November 29, 2007

Blessings

I have amazing friends. Sometimes I forget, because they're far away, and I'm not really good at staying in touch. But then they remind me. They are generous and thoughtful. And amazing.


Here I am in the light of my new light box. If you know what I'm talking about, thank you. You made my life a better place to be.


And, as promised, pictures of Pounce and the Christmas tree. I think this is quintessential Pounce. Curious and in your face.


Our giant tree.


An angel ornament that I inherited from my grandma. (I love angel ornaments and joy ornaments. You get it, Angela Joy.)


I don't even know where the string came from, but Pounce loves it.
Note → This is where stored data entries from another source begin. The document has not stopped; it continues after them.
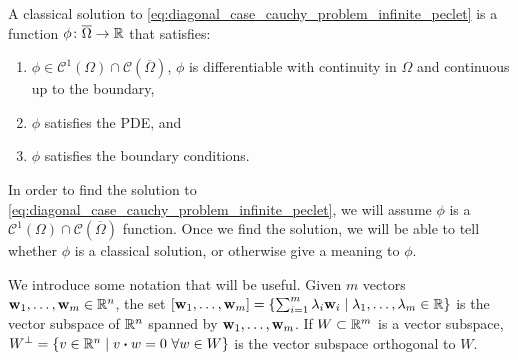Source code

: \begin{definition}
	A classical solution to \eqref{eq:diagonal_case_cauchy_problem_infinite_peclet} is a function $\phi \colon \overline{\Omega} \rightarrow \mathbb{R}$ that satisfies:
	\begin{enumerate}[label={(\roman*)}, topsep=0pt]
		\item $\phi \in \mathcal{C}^1(\Omega) \cap \mathcal{C}(\overline{\Omega})$, \ie $\phi$ is differentiable with continuity in $\Omega$ and continuous up to the boundary,
		\item $\phi$ satisfies the PDE, and
		\item $\phi$ satisfies the boundary conditions.
	\end{enumerate}
\end{definition}
In order to find the solution to \eqref{eq:diagonal_case_cauchy_problem_infinite_peclet}, we will assume $\phi$ is a $\mathcal{C}^1(\Omega) \cap \mathcal{C}(\overline{\Omega})$ function. Once we find the solution, we will be able to tell whether $\phi$ is a classical solution, or otherwise give a meaning to $\phi$.

We introduce some notation that will be useful. Given $m$ vectors $\vb{w}_1, \ldots, \vb{w}_m \in \mathbb{R}^n$, the set $[\vb{w}_1, \ldots, \vb{w}_m] = \{ \sum_{i=1}^m \lambda_i \vb{w}_i \mid \lambda_1, \ldots, \lambda_m \in \mathbb{R} \}$ is the vector subspace of $\mathbb{R}^n$ spanned by $\vb{w}_1, \ldots, \vb{w}_m$. If $W \subset \mathbb{R}^m$ is a vector subspace, $W^\perp = \{ v \in \real^n \mid v \vdot w = 0 \ \forall w \in W \}$ is the vector subspace orthogonal to $W$.

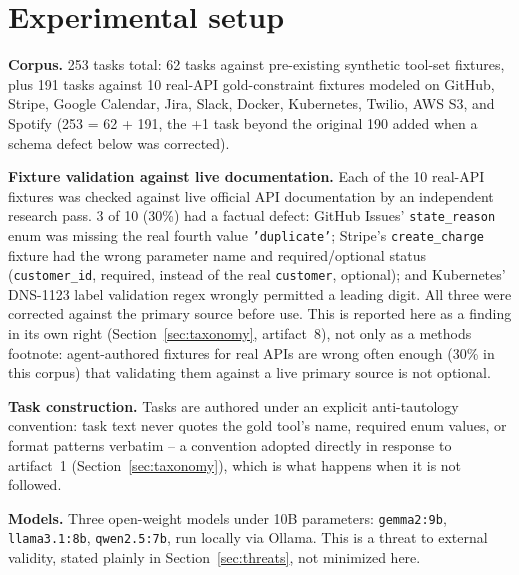 \documentclass[11pt]{article}
\begin{document}
\section{Experimental setup}
\label{sec:corpus}

\textbf{Corpus.} 253 tasks total: 62 tasks against pre-existing synthetic tool-set fixtures, plus
191 tasks against 10 real-API gold-constraint fixtures modeled on GitHub, Stripe, Google Calendar,
Jira, Slack, Docker, Kubernetes, Twilio, AWS S3, and Spotify %
(253 = 62 + 191, the +1 task beyond the original 190 added when a schema defect below was
corrected). %

\textbf{Fixture validation against live documentation.} Each of the 10 real-API fixtures was
checked against live official API documentation by an independent research pass. 3 of 10 (30\%)
had a factual defect: GitHub Issues' \texttt{state\_reason} enum was missing the real fourth value
\texttt{'duplicate'}; Stripe's \texttt{create\_charge} fixture had the wrong parameter name and
required/optional status (\texttt{customer\_id}, required, instead of the real \texttt{customer},
optional); and Kubernetes' DNS-1123 label validation regex wrongly permitted a leading digit. All
three were corrected against the primary source before use.
This is reported here as a finding in its own right (Section~\ref{sec:taxonomy}, artifact~8), not
only as a methods footnote: agent-authored fixtures for real APIs are wrong often enough (30\% in
this corpus) that validating them against a live primary source is not optional.

\textbf{Task construction.} Tasks are authored under an explicit anti-tautology convention: task
text never quotes the gold tool's name, required enum values, or format patterns verbatim -- a
convention adopted directly in response to artifact~1 (Section~\ref{sec:taxonomy}), which is what
happens when it is not followed. %

\textbf{Models.} Three open-weight models under 10B parameters: \texttt{gemma2:9b},
\texttt{llama3.1:8b}, \texttt{qwen2.5:7b}, run locally via Ollama.
This is a threat to external validity, stated plainly in Section~\ref{sec:threats}, not minimized
here.
\end{document}

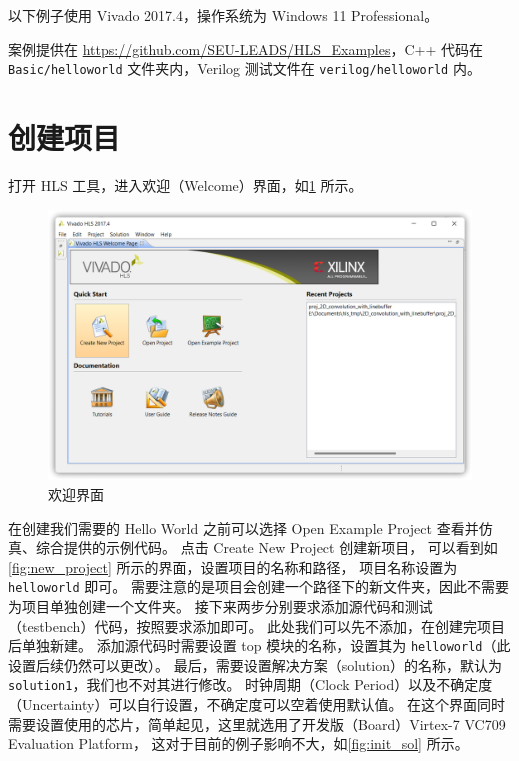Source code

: \documentclass[English,Chinese,French,JP,TC,use boldface,simple name]{beaulivre}
\newenvironment{tip}[1][提示]{%
    \begin{tcolorbox}[breakable,
        enhanced,
        width = \textwidth,
        colback = paper, colbacktitle = paper,
        colframe = gray!50, boxrule=0.2mm,
        coltitle = black,
        fonttitle = \sffamily,
        attach boxed title to top left = {yshift=-\tcboxedtitleheight/2, xshift=.5cm},
        boxed title style = {boxrule=0pt, colframe=paper},
        before skip = 0.3cm,
        after skip = 0.3cm,
        top = 3mm,
        bottom = 3mm,
        title={\scshape\sffamily #1}]%
}{\end{tcolorbox}}
\begin{document}
    以下例子使用 Vivado 2017.4，操作系统为 Windows 11 Professional。

    \begin{tip}
      案例提供在 \url{https://github.com/SEU-LEADS/HLS_Examples}，C++ 代码在 \texttt{Basic/helloworld} 文件夹内，Verilog 测试文件在 \texttt{verilog/helloworld} 内。
      
    \end{tip}

  \section{创建项目}

    打开 HLS 工具，进入欢迎（Welcome）界面，如\cref{fig:welcome} 所示。
    \begin{figure}[htbp]
      \centering
      \includegraphics[width=.8\linewidth]{win/helloworld/welcome.png}
      \caption{欢迎界面}
      \label{fig:welcome}
    \end{figure}
    在创建我们需要的 Hello World 之前可以选择
    Open Example Project 查看并仿真、综合提供的示例代码。
    点击 Create New Project 创建新项目，
    可以看到如\cref{fig:new_project} 所示的界面，设置项目的名称和路径，
    项目名称设置为 \texttt{helloworld} 即可。
    需要注意的是项目会创建一个路径下的新文件夹，因此不需要为项目单独创建一个文件夹。
    接下来两步分别要求添加源代码和测试（testbench）代码，按照要求添加即可。
    此处我们可以先不添加，在创建完项目后单独新建。
    添加源代码时需要设置 top 模块的名称，设置其为 \texttt{helloworld}（此设置后续仍然可以更改）。
    最后，需要设置解决方案（solution）的名称，默认为 \texttt{solution1}，我们也不对其进行修改。
    时钟周期（Clock Period）以及不确定度（Uncertainty）可以自行设置，不确定度可以空着使用默认值。
    在这个界面同时需要设置使用的芯片，简单起见，这里就选用了开发版（Board）Virtex-7 VC709 Evaluation Platform，
    这对于目前的例子影响不大，如\cref{fig:init_sol} 所示。
\end{document}
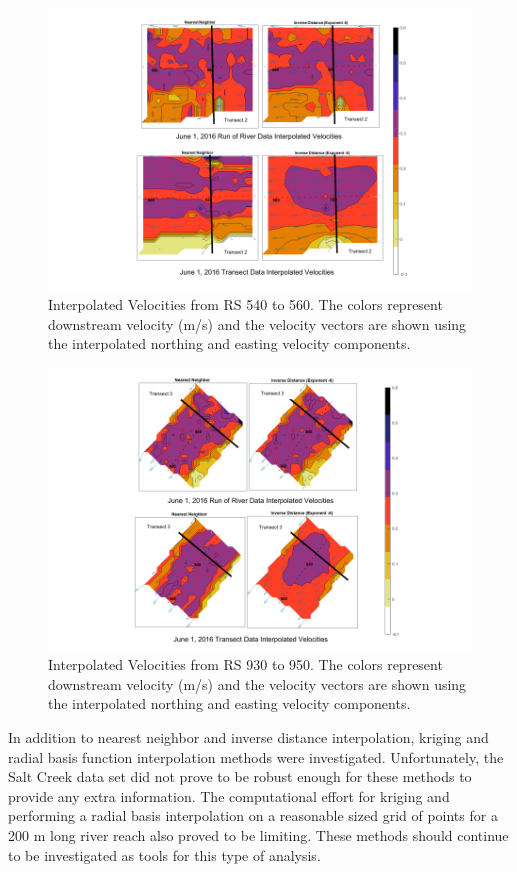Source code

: \documentclass[Journal,letterpaper,BackFigs]{ascelike-new}
\begin{document}
\begin{figure}
\centering
\includegraphics[width=5.5in]{Results540_560.pdf}
\caption{Interpolated Velocities from RS 540 to 560. The colors represent downstream velocity (m/s) and the velocity vectors are shown using the interpolated northing and easting velocity components.}
\label{fig:Results540_560}
\end{figure}

\begin{figure}
\centering
\includegraphics[width=5.5in]{Results930_950.pdf}
\caption{Interpolated Velocities from RS 930 to 950. The colors represent downstream velocity (m/s) and the velocity vectors are shown using the interpolated northing and easting velocity components.}
\label{fig:Results930_950}
\end{figure}

In addition to nearest neighbor and inverse distance interpolation, kriging and radial basis function interpolation methods were investigated. Unfortunately, the Salt Creek data set did not prove to be robust enough for these methods to provide any extra information. The computational effort for kriging and performing a radial basis interpolation on a reasonable sized grid of points for a 200 m long river reach also proved to be limiting. These methods should continue to be investigated as tools for this type of analysis.
\end{document}
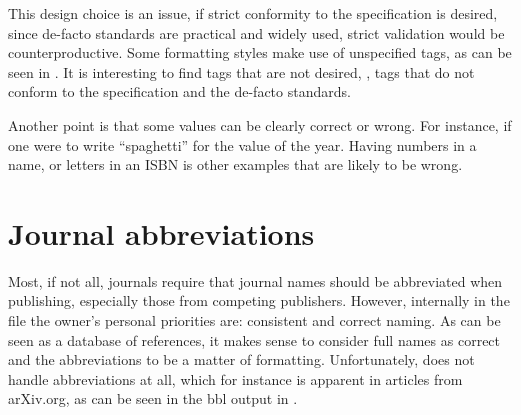 This design choice is an issue, if strict conformity to the
specification is desired, since de-facto standards are practical and
widely used, strict validation would be counterproductive.  Some
formatting styles make use of unspecified tags, as can be seen in
. It is interesting to find tags that are
not desired, \ie, tags that do not conform to the specification and
the de-facto standards.

Another point is that some values can be clearly correct or wrong.
For instance, if one were to write ``spaghetti'' for the value of the
year.  Having numbers in a name, or letters in an ISBN is other
examples that are likely to be wrong.


\section{Journal abbreviations}
\label{sec:problems_abbreviations}

Most, if not all, journals require that journal names should be
abbreviated when publishing, especially those from competing
publishers.  However, internally in the {\bibtex} file the owner's
personal priorities are: consistent and correct naming.  As {\bibtex}
can be seen as a database of references, it makes sense to consider
full names as correct and the abbreviations to be a matter of
formatting.  Unfortunately, {\bibtex} does not handle abbreviations at
all, which for instance is apparent in articles from arXiv.org, as can
be seen in the bbl output in .

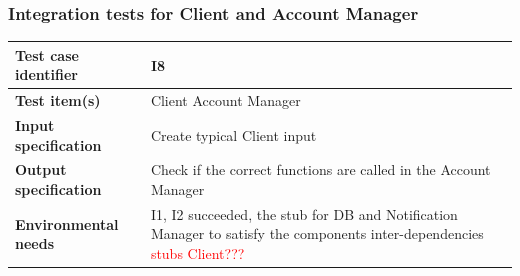 \documentclass[a4paper,11pt]{report} %
\begin{document}
		\subsubsection{Integration tests for Client and Account Manager} \label{sec:3.1.5}
			\begin{minipage}{\linewidth}
			\end{minipage}		
		\begin{center}
			\renewcommand{\arraystretch}{1.2}
			\setlength{\tabcolsep}{24pt}
			\begin{tabular}{ l  p{9cm}}\hline
				\textbf{Test case identifier} & I8\\\hline
				\textbf{Test item(s)} & Client \textrightarrow Account Manager\\\hline
				\textbf{Input specification} & Create typical Client input \\\hline
				\textbf{Output specification} & Check if the correct functions are called in the Account Manager\\\hline
				\textbf{Environmental needs} &  I1, I2 succeeded, the stub for DB and Notification Manager to satisfy the components inter-dependencies \textcolor{red}{stubs Client???}\\\hline
			\end{tabular}
		\end{center}	
\end{document}
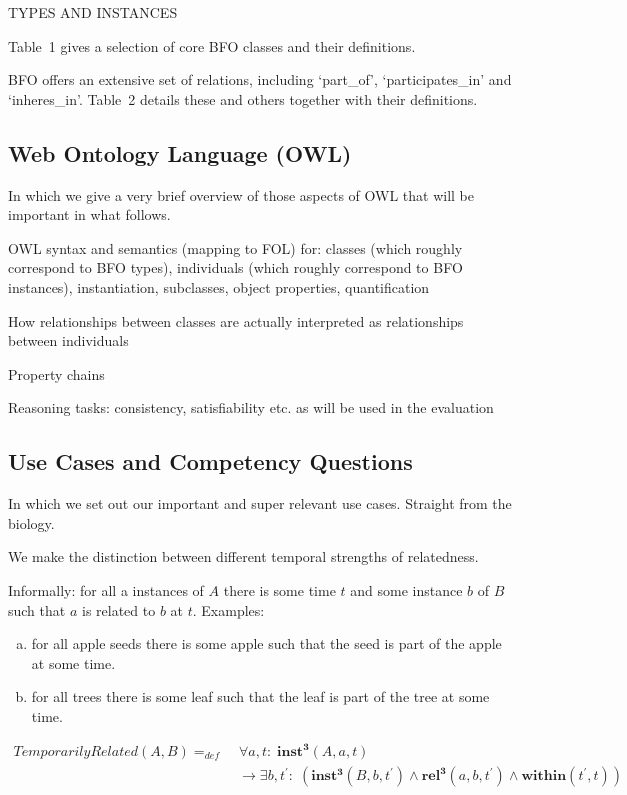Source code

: \documentclass[10pt]{bmc_article}
\newcommand{\mirel}[1]{\ensuremath{\mathrm{\mathbf{#1}}}}
\newcommand{\mclass}[1]{\ensuremath{\mathit{#1}}}
\newcommand{\mrel}[2]{\mirel{#1^#2}}
\newcommand{\mrelt}[1]{\mrel{#1}{3}}
\newenvironment{bmcformat}{\baselineskip20pt\sloppy\setboolean{publ}{false}}{\baselineskip20pt\sloppy}
\begin{document}
\begin{bmcformat}
TYPES AND INSTANCES

Table~1 gives a selection of core BFO classes and their definitions.

BFO offers an extensive set of relations, including `part\_of', `participates\_in' and `inheres\_in'. 
Table~2 details these and others together with their definitions.

\subsection*{Web Ontology Language (OWL)}

In which we give a very brief overview of those aspects of OWL that will be important in what follows.

OWL syntax and semantics (mapping to FOL) for: classes (which roughly correspond to BFO types), individuals (which roughly correspond to BFO instances), instantiation, subclasses, object properties, quantification

How relationships between classes are actually interpreted as relationships between individuals

Property chains

Reasoning tasks: consistency, satisfiability etc. as will be used in the evaluation


\subsection*{Use Cases and Competency Questions}

In which we set out our important and super relevant use cases. Straight from the biology. 

We make the distinction between different temporal strengths of relatedness. 


Informally: for all a instances of \mclass{A} there is some time $t$ and some instance $b$ of
\mclass{B} such that $a$ is related to $b$ at $t$. Examples: 
\begin{enumerate}[(a)]
\item for all apple seeds there is
some apple such that the seed is part of the apple at some time. 
\item for all
trees there is some leaf such that the leaf is part of the tree at some time.
\end{enumerate}

\begin{equation}
\begin{split}
\mclass{TemporarilyRelated}(\mclass{A},\mclass{B}) =_{def}&\;
\forall a, t:\; \mrelt{inst}(\mclass{A}, a, t) \\
&\ \rightarrow
\exists b, t^\prime:\;(\mrelt{inst}(\mclass{B},b,t^\prime) \wedge
\mrelt{rel}(a,b,t^\prime) \wedge \mirel{within}(t^\prime,t))
\end{split}
\label{eq:temporarily}
\end{equation}


\end{bmcformat}
\end{document}
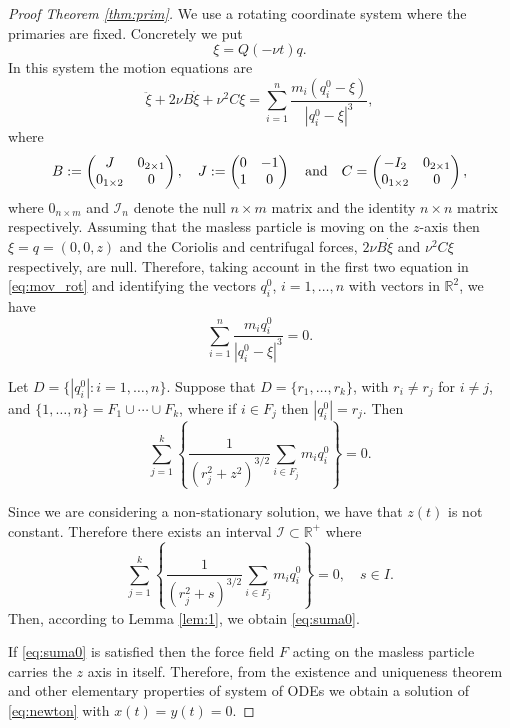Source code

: \documentclass[twoside]{article}
\theoremstyle{remark}
\newcommand{\rr}{\mathbb{R}}
\begin{document}
\begin{proof} [Proof Theorem \ref{thm:prim}] We use a rotating coordinate system where the primaries are fixed. Concretely we  put
\[\xi=Q(-\nu t)q.\]
In this system the motion equations are
\begin{equation}\label{eq:mov_rot}\ddot{\xi}+2\nu B\dot{\xi}+\nu^2 C\xi=\sum_{i=1}^n\frac{m_i(q_i^0-\xi)}{|q_i^0-\xi|^3},\end{equation}
where
\[B:=\begin{pmatrix}
       J & 0_{2\times 1}\\
       0_{1\times 2} & 0\\
     \end{pmatrix},\quad J:=\begin{pmatrix}
       0 & -1\\
       1 & 0\\
     \end{pmatrix}\quad\hbox{and}\quad C=\begin{pmatrix}
       -I_{2} & 0_{2\times 1}\\
       0_{1\times 2} & 0\\
     \end{pmatrix},
\]
where $0_{n\times m}$ and $\mathcal{I}_{n}$ denote the null $n\times m$ matrix  and the identity $n\times n$ matrix respectively. Assuming that the masless particle is moving on the $z$-axis then $\xi=q=(0,0,z)$ and the Coriolis and centrifugal forces,   $2\nu B\dot{\xi}$ and $\nu^2 C\xi$ respectively, are null. Therefore, taking account in the first two equation in \eqref{eq:mov_rot} and identifying the vectors $q_i^0$, $i=1,\ldots,n$ with vectors in $\rr^2$, we have
\[
\sum_{i=1}^n\frac{m_iq_i^0}{|q_i^0-\xi|^3}=0.
\]

Let $D=\{|q_i^0|: i=1,\ldots,n\}$.  Suppose that $D=\{r_1,\ldots,r_k\}$, with $r_i\neq r_j$ for $i\neq j$, and  $\{1,\ldots,n\}=F_1\cup \cdots\cup F_k$, where if $i\in F_j$ then $|q_i^0|=r_j$. Then
\[\sum_{j=1}^k\left\{\frac{1}{(r_j^{2}+z^2)^{3/2}}\sum_{i\in F_j}m_iq_i^0\right\}=0.\]

Since we are considering a non-stationary solution, we have that $z(t)$ is not constant. Therefore there exists an interval $\mathcal{I}\subset\rr^+$ where
\[\sum_{j=1}^k\left\{\frac{1}{(r_j^{2}+s)^{3/2}}\sum_{i\in F_j}m_iq_i^0\right\}=0,\quad s\in I.\]
Then, according to Lemma \ref{lem:1}, we obtain \eqref{eq:suma0}.

If  \eqref{eq:suma0} is satisfied then the force field $F$ acting on the masless
particle carries the $z$ axis in itself. Therefore, from the existence and uniqueness theorem and other elementary properties of system of ODEs we obtain a solution  of \eqref{eq:newton} with $x(t)=y(t)=0$.  \end{proof}
\end{document}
The principal came to observe my class this morning. I think it went alright. I have a counseling appointment tonight and good things to report. I have amazing friends and family. Even when it doesn't feel good, my life is very blessed. Also, if you haven't tried it yet, go to Freerice.com. I'm obsessed. I've donated more than 30,000 grains of rice in the last three days. That's a lot of vocabulary words. And a lot of life avoidance, but I'll deal with that later. At least it's for a good cause.

November 26, 2007

Where to begin?

This will probably be a ramble, because a lot has happened in two weeks, and I don't feel like sorting it all out.

So two weeks ago, I called the doctor's office and they couldn't get me in because they don't have my records yet from the other doctor's office. That meant no antidepressants. I cried on the phone with them. They didn't give in. I felt very frustrated. Here I am, really trying to do the right things for myself, and no one seemed to be willing to help me.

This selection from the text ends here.